The origin of taekwondo dates back to Korea's Three-Kingdom era (c.50 BC) when Silla Dynasty warriors, the Hwarang, began to develop a martial art - Taekkyon ("foot-hand").
During the early 20th century, taekwondo became the dominant form of martial arts practiced in Korea. Subsequently taekwondo was designated as the Korean national martial art to be promoted internationally. In 1973, the World Taekwondo Federation (WTF) was founded as the worldwide legitimate governing body of the sport, and the first World Championships were held in Seoul, Korea that year.
Tae Kwon Do is known for its emphasis on kicking techniques, which distinguishes it from martial arts such as karate or southern styles of kung fu.
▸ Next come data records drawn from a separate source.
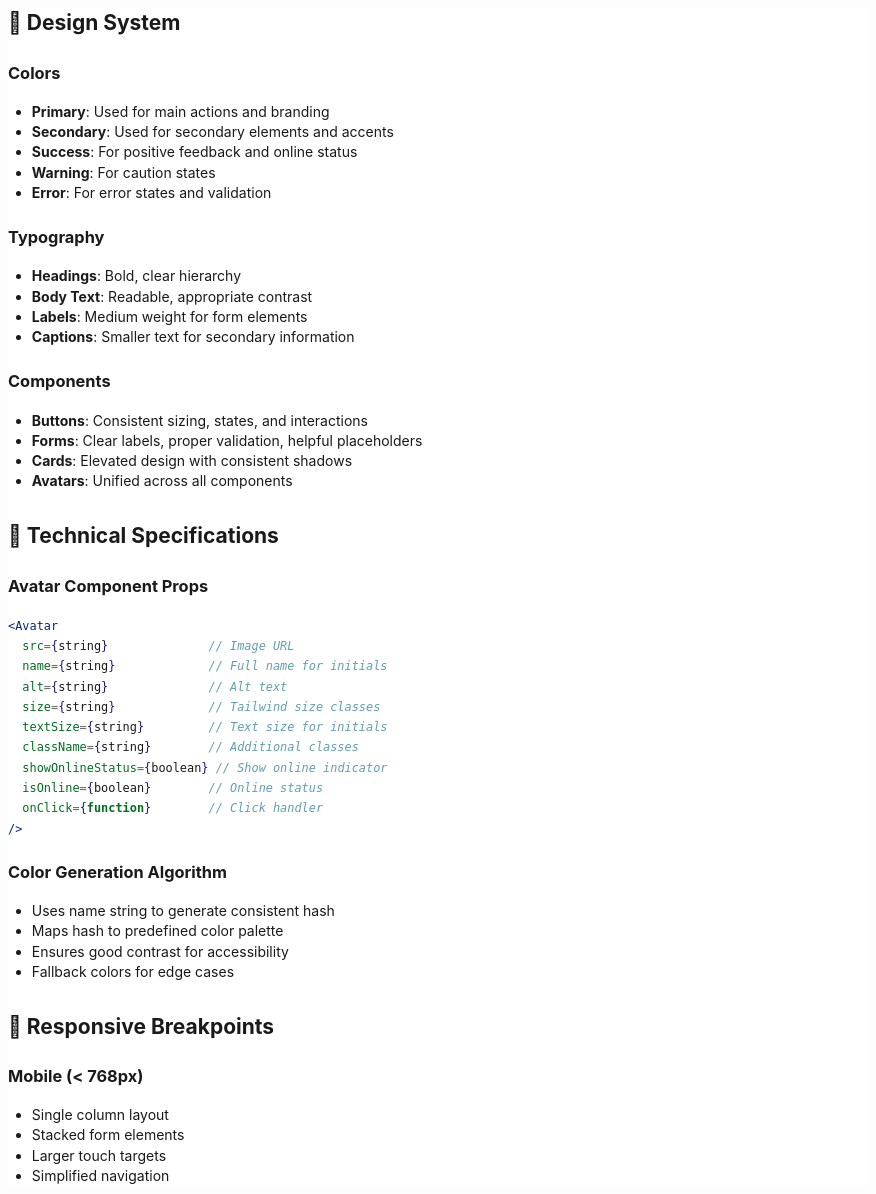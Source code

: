 ## 🎨 Design System

### Colors
- **Primary**: Used for main actions and branding
- **Secondary**: Used for secondary elements and accents
- **Success**: For positive feedback and online status
- **Warning**: For caution states
- **Error**: For error states and validation

### Typography
- **Headings**: Bold, clear hierarchy
- **Body Text**: Readable, appropriate contrast
- **Labels**: Medium weight for form elements
- **Captions**: Smaller text for secondary information

### Components
- **Buttons**: Consistent sizing, states, and interactions
- **Forms**: Clear labels, proper validation, helpful placeholders
- **Cards**: Elevated design with consistent shadows
- **Avatars**: Unified across all components

## 🔧 Technical Specifications

### Avatar Component Props
```jsx
<Avatar 
  src={string}              // Image URL
  name={string}             // Full name for initials
  alt={string}              // Alt text
  size={string}             // Tailwind size classes
  textSize={string}         // Text size for initials
  className={string}        // Additional classes
  showOnlineStatus={boolean} // Show online indicator
  isOnline={boolean}        // Online status
  onClick={function}        // Click handler
/>
```

### Color Generation Algorithm
- Uses name string to generate consistent hash
- Maps hash to predefined color palette
- Ensures good contrast for accessibility
- Fallback colors for edge cases

## 📱 Responsive Breakpoints

### Mobile (< 768px)
- Single column layout
- Stacked form elements
- Larger touch targets
- Simplified navigation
Taekwondo made its debut as a demonstration sport at the Seoul 1988 Games, but was not officially added to the Olympic program until the Sydney 2000 Games. According to the Olympics, taekwondo is practiced in 188 countries.
Hapkido is a martial art that originated in Korea. "Hap" refers to the harmony of body and spirit, "Ki" is the life force and "Do" is the way of life or learning. Hapkido is not a sport like taekwondo, but is a practical self-defense system that can be practiced by men, women and children.
According to the World Hapkido Association, martial arts techniques that resembled modern day hapkido were brought to Korea when Buddhism was introduced to the area in 372 A.D. Hapkido rose and fell in popularity in Korea over several centuries, kingdoms and invasions, and was taught to knights and monks, who often practiced in seclusion. In 1910, the Japanese destroyed the Cho-Sun dynasty and ruled Korea until 1945. When Korea regained control, Hapkido was re-introduced by Choi Yong-Sool, considered to be the founder of modern hapkido.
The purpose of hapkido is to learn practical self-defense techniques and join your body and mind together as one. The physical techniques of hapkido include joint locks of the arms and legs, kicks, punches, throws and pressure point techniques. Hapkido is considered a "soft" style of martial art, as opposed to "hard" styles that practice the use of force against force. Many hapkido techniques use an attacker's momentum against him to execute the movement. Today, Hapkido is popular around the world, with schools in the United States, Canada, Germany, Spain, Brazil, Mexico and China.